The Chaser: “Unbearable Lightness? I saw her talking about it on Ellen just this afternoon.”

Jenny: “Oh! How were they together?”

TC: “They held hands and said they’ve changed each other’s lives. Portia said, ‘I’m not perfect; no one is,’ and Ellen said, ‘You’re perfect to me.’ Tears were shed.”

Jenny: “That’s sweet. She did get down to 82 pounds.”

The interior of The Peninsula Bar
The fireplace at The Peninsula Bar

That last part we shouted, since we were competing with the excited voices of some holiday revelers in a circular semi-private area behind our table (James did admit this is where celebrities are often seated, since it can be cordoned off). One woman in particular was having a really excellent time.

Jenny: “People are way drunker here than I expected at this time of day!”

TC: “Tis the season.”

Jenny: “I need a moment to wonder: Who would laugh like that?”

TC: “That type of sound would never emit from my body. I don’t bellow. I wheeze.”

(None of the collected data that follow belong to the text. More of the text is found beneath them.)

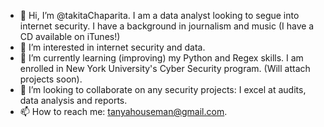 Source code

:- 👋 Hi, I’m @takitaChaparita. I am a data analyst looking to segue into internet security. I have a background in journalism and music (I have a CD available on iTunes!)
- 👀 I’m interested in internet security and data. 
- 🌱 I’m currently learning (improving) my Python and Regex skills. I am enrolled in New York University's Cyber Security program. (Will attach projects soon).
- 💞️ I’m looking to collaborate on any security projects: I excel at audits, data analysis and reports.
- 📫 How to reach me: tanyahouseman@gmail.com.

<!---
takitaChaparita/takitaChaparita is a ✨ special ✨ repository because its `README.md` (this file) appears on your GitHub profile.
You can click the Preview link to take a look at your changes.
--->

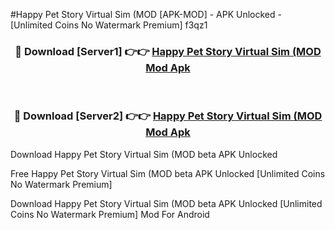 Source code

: #Happy Pet Story Virtual Sim (MOD [APK-MOD] - APK Unlocked - [Unlimited Coins No Watermark Premium] f3qz1



<div align="center">

<h3>🔴 Download [Server1] 👉👉 <a href="https://momento.my/?title=Happy_Pet_Story_Virtual_Sim_(MOD">Happy Pet Story Virtual Sim (MOD Mod Apk</a></h3><br>

<h3>🔴 Download [Server2] 👉👉 <a href="https://momento.my/?title=Happy_Pet_Story_Virtual_Sim_(MOD">Happy Pet Story Virtual Sim (MOD Mod Apk</a></h3>
</div>



Download Happy Pet Story Virtual Sim (MOD beta APK Unlocked

Free Happy Pet Story Virtual Sim (MOD beta APK Unlocked [Unlimited Coins No Watermark Premium]

Download Happy Pet Story Virtual Sim (MOD beta APK Unlocked [Unlimited Coins No Watermark Premium] Mod For Android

We ordered a Volcano sushi roll ($28) at the recommendation of James, who proclaimed the warm lobster concoction his favorite menu item since the hotel’s opening, some ten years ago. When it came, our eyes widened. “This goes beyond pub grub,” Jenny said, in awe.

I had in mind that maybe we would make our way down Michigan Avenue, stopping in the lounges at the Four Seasons, the Ritz, and the Drake in a kind of battle-of-the-holiday-décor bar hop. Instead, we gathered our things and traipsed down the block to Pippin’s Tavern a bona-fide Mag Mile dive that we hear is popular with Peninsula staffers after hours. At Pippin’s, the seasonal trimmings consist of strands of white lights, poinsettias in the windows, and the bar’s usual urinal cake perfume. “Don’t worry. You’ll get used to it in a minute,” I told Jenny.

Our waitress took our drink order (I downgraded to a Bud Light on draft, price undetermined but cheap: Our bill for seemingly endless rounds, even after two other people, including the somewhat sloshed Creative Director, joined us, came to $63) and handed us menus from the hot dog place next door. “You can get pizza puffs with fries for $3.83!” Jenny whooped. We were experiencing a bit of culture shock.

We watched those poor horses pull their carriages past the window; we watched a man in a puffy vest select songs on the digital jukebox, an incongruous addition to this old-fashioned dive; and when the Enya song “Sail Away” came on, we declared ourselves in cozy holiday heaven. “I used to fall asleep to this song in high school,” Jenny sighed. “I used to take bubble baths to it in college,” I added.

Many songs later, we said our goodbyes on the snowy street outside. “Merry Christmas!” we yelled toward each other’s slamming cab doors. And to all a good night.